Supplied data
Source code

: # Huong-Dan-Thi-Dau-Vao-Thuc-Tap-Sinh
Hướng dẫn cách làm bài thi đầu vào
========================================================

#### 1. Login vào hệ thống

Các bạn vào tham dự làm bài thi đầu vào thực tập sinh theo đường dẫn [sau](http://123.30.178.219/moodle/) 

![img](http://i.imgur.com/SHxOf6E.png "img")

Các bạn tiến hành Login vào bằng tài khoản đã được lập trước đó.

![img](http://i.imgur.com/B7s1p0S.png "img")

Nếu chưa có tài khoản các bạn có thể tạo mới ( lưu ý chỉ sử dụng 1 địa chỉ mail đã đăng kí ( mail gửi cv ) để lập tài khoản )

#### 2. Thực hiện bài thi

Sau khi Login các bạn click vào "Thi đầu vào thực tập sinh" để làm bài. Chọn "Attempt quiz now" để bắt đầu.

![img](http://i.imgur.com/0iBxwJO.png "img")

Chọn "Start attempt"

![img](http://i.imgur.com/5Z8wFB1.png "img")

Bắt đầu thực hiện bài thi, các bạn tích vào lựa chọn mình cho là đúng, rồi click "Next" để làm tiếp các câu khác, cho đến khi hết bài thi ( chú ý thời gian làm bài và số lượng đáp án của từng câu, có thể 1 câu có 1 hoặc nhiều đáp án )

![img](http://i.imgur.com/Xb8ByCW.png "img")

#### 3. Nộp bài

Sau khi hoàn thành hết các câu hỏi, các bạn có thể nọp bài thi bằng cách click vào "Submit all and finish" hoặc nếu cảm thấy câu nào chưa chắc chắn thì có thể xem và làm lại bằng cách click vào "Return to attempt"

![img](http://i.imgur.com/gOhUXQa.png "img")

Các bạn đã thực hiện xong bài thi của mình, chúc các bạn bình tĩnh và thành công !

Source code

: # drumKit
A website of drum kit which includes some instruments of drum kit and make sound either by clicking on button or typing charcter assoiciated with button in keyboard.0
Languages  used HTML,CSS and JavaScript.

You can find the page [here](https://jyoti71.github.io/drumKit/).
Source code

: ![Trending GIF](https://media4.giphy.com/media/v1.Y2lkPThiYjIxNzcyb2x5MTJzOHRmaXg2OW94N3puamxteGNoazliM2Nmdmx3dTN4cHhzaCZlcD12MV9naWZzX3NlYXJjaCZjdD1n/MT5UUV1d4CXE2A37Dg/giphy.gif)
* * *
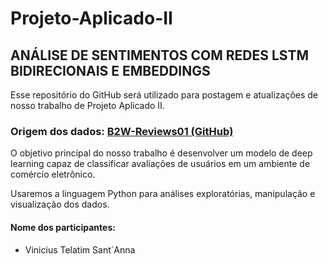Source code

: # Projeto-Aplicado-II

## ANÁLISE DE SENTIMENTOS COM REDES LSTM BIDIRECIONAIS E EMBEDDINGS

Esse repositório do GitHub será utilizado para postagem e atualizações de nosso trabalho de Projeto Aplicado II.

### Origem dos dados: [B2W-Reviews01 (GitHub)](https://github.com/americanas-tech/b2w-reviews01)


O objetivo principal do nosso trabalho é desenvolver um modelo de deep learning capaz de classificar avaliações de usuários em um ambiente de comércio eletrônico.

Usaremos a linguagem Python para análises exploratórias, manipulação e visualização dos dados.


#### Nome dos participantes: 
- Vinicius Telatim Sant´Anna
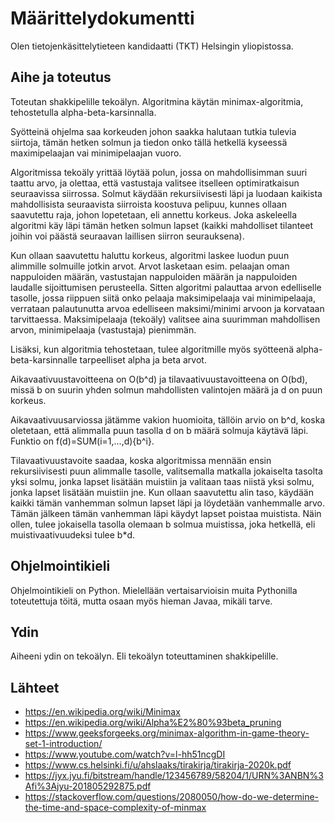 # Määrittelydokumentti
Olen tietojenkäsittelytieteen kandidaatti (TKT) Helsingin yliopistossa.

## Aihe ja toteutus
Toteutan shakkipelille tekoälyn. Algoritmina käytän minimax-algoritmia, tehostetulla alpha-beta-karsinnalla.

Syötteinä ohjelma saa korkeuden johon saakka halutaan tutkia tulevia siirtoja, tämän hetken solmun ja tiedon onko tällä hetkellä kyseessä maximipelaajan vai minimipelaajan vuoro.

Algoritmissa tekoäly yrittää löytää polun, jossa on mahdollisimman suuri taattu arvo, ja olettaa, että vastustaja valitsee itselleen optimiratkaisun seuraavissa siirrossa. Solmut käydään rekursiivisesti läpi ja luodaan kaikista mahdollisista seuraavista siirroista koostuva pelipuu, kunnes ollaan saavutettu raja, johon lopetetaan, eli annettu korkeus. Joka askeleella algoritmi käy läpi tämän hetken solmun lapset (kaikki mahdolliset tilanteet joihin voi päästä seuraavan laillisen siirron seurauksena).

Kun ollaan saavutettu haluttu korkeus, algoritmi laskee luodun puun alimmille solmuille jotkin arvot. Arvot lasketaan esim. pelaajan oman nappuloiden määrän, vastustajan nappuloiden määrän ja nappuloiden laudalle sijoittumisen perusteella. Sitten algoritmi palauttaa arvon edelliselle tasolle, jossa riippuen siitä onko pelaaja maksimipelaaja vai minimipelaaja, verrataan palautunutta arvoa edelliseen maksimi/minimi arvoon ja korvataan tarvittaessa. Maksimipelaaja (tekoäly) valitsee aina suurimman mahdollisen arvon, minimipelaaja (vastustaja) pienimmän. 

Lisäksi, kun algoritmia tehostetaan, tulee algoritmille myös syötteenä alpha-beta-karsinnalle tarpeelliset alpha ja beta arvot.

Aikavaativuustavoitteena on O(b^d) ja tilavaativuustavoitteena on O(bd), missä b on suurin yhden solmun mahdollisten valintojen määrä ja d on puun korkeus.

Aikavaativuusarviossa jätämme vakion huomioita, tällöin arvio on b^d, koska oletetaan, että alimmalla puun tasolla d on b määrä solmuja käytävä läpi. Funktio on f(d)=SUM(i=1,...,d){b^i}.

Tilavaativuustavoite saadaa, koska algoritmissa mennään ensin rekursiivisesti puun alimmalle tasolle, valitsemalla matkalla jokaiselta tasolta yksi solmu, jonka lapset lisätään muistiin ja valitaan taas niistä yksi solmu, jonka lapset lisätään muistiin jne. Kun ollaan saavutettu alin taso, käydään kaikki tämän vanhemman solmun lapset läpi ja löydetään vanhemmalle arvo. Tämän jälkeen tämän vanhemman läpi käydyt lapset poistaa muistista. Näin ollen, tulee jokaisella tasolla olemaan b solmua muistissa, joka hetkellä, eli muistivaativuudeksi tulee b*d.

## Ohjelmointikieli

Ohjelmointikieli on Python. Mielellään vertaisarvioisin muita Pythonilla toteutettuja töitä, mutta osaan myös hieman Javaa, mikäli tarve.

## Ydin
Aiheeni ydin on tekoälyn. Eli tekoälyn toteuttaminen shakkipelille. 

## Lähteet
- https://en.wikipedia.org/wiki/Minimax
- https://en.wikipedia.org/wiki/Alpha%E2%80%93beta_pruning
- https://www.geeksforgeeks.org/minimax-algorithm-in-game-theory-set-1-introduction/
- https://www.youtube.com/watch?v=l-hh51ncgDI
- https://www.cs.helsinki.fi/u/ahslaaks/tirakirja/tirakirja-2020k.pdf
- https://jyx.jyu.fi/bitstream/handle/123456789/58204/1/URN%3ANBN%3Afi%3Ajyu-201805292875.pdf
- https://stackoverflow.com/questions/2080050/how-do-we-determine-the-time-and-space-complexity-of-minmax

Your task
Copy out each line from the preceding entries that mentions the word "arvot".

Response to the task
Kun ollaan saavutettu haluttu korkeus, algoritmi laskee luodun puun alimmille solmuille jotkin arvot. Arvot lasketaan esim. pelaajan oman nappuloiden määrän, vastustajan nappuloiden määrän ja nappuloiden laudalle sijoittumisen perusteella. Sitten algoritmi palauttaa arvon edelliselle tasolle, jossa riippuen siitä onko pelaaja maksimipelaaja vai minimipelaaja, verrataan palautunutta arvoa edelliseen maksimi/minimi arvoon ja korvataan tarvittaessa. Maksimipelaaja (tekoäly) valitsee aina suurimman mahdollisen arvon, minimipelaaja (vastustaja) pienimmän. 
Lisäksi, kun algoritmia tehostetaan, tulee algoritmille myös syötteenä alpha-beta-karsinnalle tarpeelliset alpha ja beta arvot.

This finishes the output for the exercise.